TVM编译模型的基本步骤
导入其他框架的模型
支持的主要框架:Tensorflow, PyTorch, ONNX将该模型转换成Relay(TVM的高层级IR).
Relay支持特性:
- 传统数据流式的表示
- 函数式语言风格的表示
两种风格的混合
在此步骤中,Relay进行图层次的优化
将Relay转换成更细粒度的Tensor Expression(TE)
Relay使用FuseOps将模型划分成小的子图,在此过程中可以使用一些schedule原语进行优化,
如tiling, vectorization, parallelization, unrolling, and fusion
TOPI包含一些预定义的常用Operator。搜索最佳调度策略(AutoTVM或AutoScheduler)
TVM提供了如下两种自动调优模块。
AutoTVM: 模板化的自动调优模块。
TOPI中提供了通用算子优化后的调度模板
AutoScheduler (a.k.a. Ansor): 无模板的自动调优模块,自动生成搜索空间
选择模型编译的最优配置。
自动调优会生成JSON格式的优化记录.编译生成Tensor IR (TIR, TVM的低层级IR,相对于Relay)。
TVM支持的后端包括:
- LLVM, 通过它可以生成llvm支持的所有硬件如x86, ARM.
- 特定编译器,如NVCC, NVIDIA的编译器.
- 通过BYOC(Bring Your Own Codegen)框架实现
- 编译生成机器代码。
TVM可以将模型编译成可链接的对象模块来通过轻量级的运行时来运行。它提供多种语言的支持。
TVM也支持将模型和运行时统一打包。
Relay的使用
Relay是TVM中定义的High-level IR。
通过TVM中Relay模块,我们可以转换其他框架模型,并生成对应后端代码。
import numpy as np
from tvm import relay
from tvm.relay import testing
import tvm
from tvm import te
from tvm.contrib import graph_executor
import tvm.testing
######################################################################
# (1) 导入模型:
# 这里我们使用了预编译的resnet_18
batch_size = 1
num_class = 1000
image_shape = (3, 224, 224)
data_shape = (batch_size,) + image_shape
out_shape = (batch_size, num_class)
mod, params = relay.testing.resnet.get_workload(
num_layers=18, batch_size=batch_size, image_shape=image_shape
)
# set show_meta_data=True if you want to show meta data
print(mod.astext(show_meta_data=False))
######################################################################
# (2) 编译
# -----------
# - 优化等级范围 (0 to 3).
# - 优化passes: operator fusion, pre-computation, layout transformation...

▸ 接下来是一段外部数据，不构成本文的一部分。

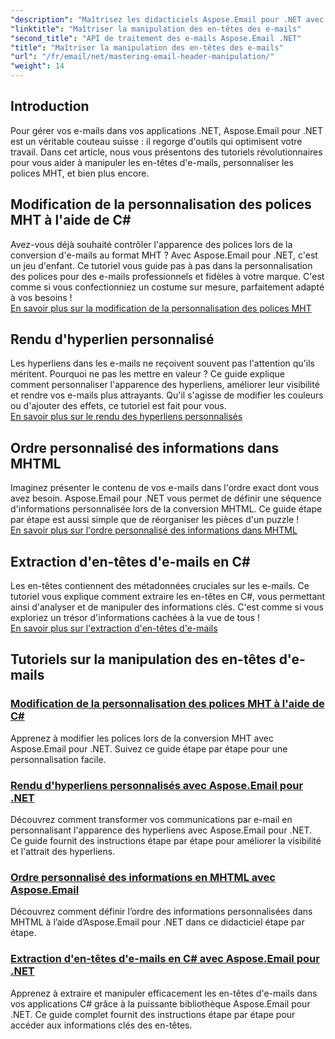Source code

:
 ```yaml
---
"description": "Maîtrisez les didacticiels Aspose.Email pour .NET avec des guides étape par étape sur la manipulation des en-têtes d'e-mail, la personnalisation des polices, le rendu des hyperliens et la commande des informations MHTML."
"linktitle": "Maîtriser la manipulation des en-têtes des e-mails"
"second_title": "API de traitement des e-mails Aspose.Email .NET"
"title": "Maîtriser la manipulation des en-têtes des e-mails"
"url": "/fr/email/net/mastering-email-header-manipulation/"
"weight": 14
---
```


## Introduction

Pour gérer vos e-mails dans vos applications .NET, Aspose.Email pour .NET est un véritable couteau suisse : il regorge d'outils qui optimisent votre travail. Dans cet article, nous vous présentons des tutoriels révolutionnaires pour vous aider à manipuler les en-têtes d'e-mails, personnaliser les polices MHT, et bien plus encore.

## Modification de la personnalisation des polices MHT à l'aide de C#  
Avez-vous déjà souhaité contrôler l'apparence des polices lors de la conversion d'e-mails au format MHT ? Avec Aspose.Email pour .NET, c'est un jeu d'enfant. Ce tutoriel vous guide pas à pas dans la personnalisation des polices pour des e-mails professionnels et fidèles à votre marque. C'est comme si vous confectionniez un costume sur mesure, parfaitement adapté à vos besoins !  
[En savoir plus sur la modification de la personnalisation des polices MHT](./changing-mht-font-customization/)  

## Rendu d'hyperlien personnalisé  
Les hyperliens dans les e-mails ne reçoivent souvent pas l'attention qu'ils méritent. Pourquoi ne pas les mettre en valeur ? Ce guide explique comment personnaliser l'apparence des hyperliens, améliorer leur visibilité et rendre vos e-mails plus attrayants. Qu'il s'agisse de modifier les couleurs ou d'ajouter des effets, ce tutoriel est fait pour vous.  
[En savoir plus sur le rendu des hyperliens personnalisés](./custom-hyperlink-rendering/)  

## Ordre personnalisé des informations dans MHTML  
Imaginez présenter le contenu de vos e-mails dans l'ordre exact dont vous avez besoin. Aspose.Email pour .NET vous permet de définir une séquence d'informations personnalisée lors de la conversion MHTML. Ce guide étape par étape est aussi simple que de réorganiser les pièces d'un puzzle !  
[En savoir plus sur l'ordre personnalisé des informations dans MHTML](./custom-order-of-information-in-mhtml/)  

## Extraction d'en-têtes d'e-mails en C#  
Les en-têtes contiennent des métadonnées cruciales sur les e-mails. Ce tutoriel vous explique comment extraire les en-têtes en C#, vous permettant ainsi d'analyser et de manipuler des informations clés. C'est comme si vous exploriez un trésor d'informations cachées à la vue de tous !  
[En savoir plus sur l'extraction d'en-têtes d'e-mails](./email-header-extraction/)  

## Tutoriels sur la manipulation des en-têtes d'e-mails
### [Modification de la personnalisation des polices MHT à l'aide de C#](./changing-mht-font-customization/)
Apprenez à modifier les polices lors de la conversion MHT avec Aspose.Email pour .NET. Suivez ce guide étape par étape pour une personnalisation facile.
### [Rendu d'hyperliens personnalisés avec Aspose.Email pour .NET ](./custom-hyperlink-rendering/)
Découvrez comment transformer vos communications par e-mail en personnalisant l'apparence des hyperliens avec Aspose.Email pour .NET. Ce guide fournit des instructions étape par étape pour améliorer la visibilité et l'attrait des hyperliens.
### [Ordre personnalisé des informations en MHTML avec Aspose.Email](./custom-order-of-information-in-mhtml/)
Découvrez comment définir l’ordre des informations personnalisées dans MHTML à l’aide d’Aspose.Email pour .NET dans ce didacticiel étape par étape.
### [Extraction d'en-têtes d'e-mails en C# avec Aspose.Email pour .NET](./email-header-extraction/)
Apprenez à extraire et manipuler efficacement les en-têtes d'e-mails dans vos applications C# grâce à la puissante bibliothèque Aspose.Email pour .NET. Ce guide complet fournit des instructions étape par étape pour accéder aux informations clés des en-têtes.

# Relay进行graph-level优化, TVM进行tensor-level优化
#
opt_level = 3
target = tvm.target.Target(target="llvm", host="llvm") #tvm.target.cuda()
with tvm.transform.PassContext(opt_level=opt_level):
lib = relay.build(mod, target, params=params)
#####################################################################
#(3) 运行
dev = tvm.device(target.kind.name, 0) #tvm.cuda()
data = np.random.uniform(-1, 1, size=data_shape).astype("float32")
module = graph_executor.GraphModule(lib["default"](dev))
module.set_input("data", data)
module.run()
out = module.get_output(0, tvm.nd.empty(out_shape)).numpy()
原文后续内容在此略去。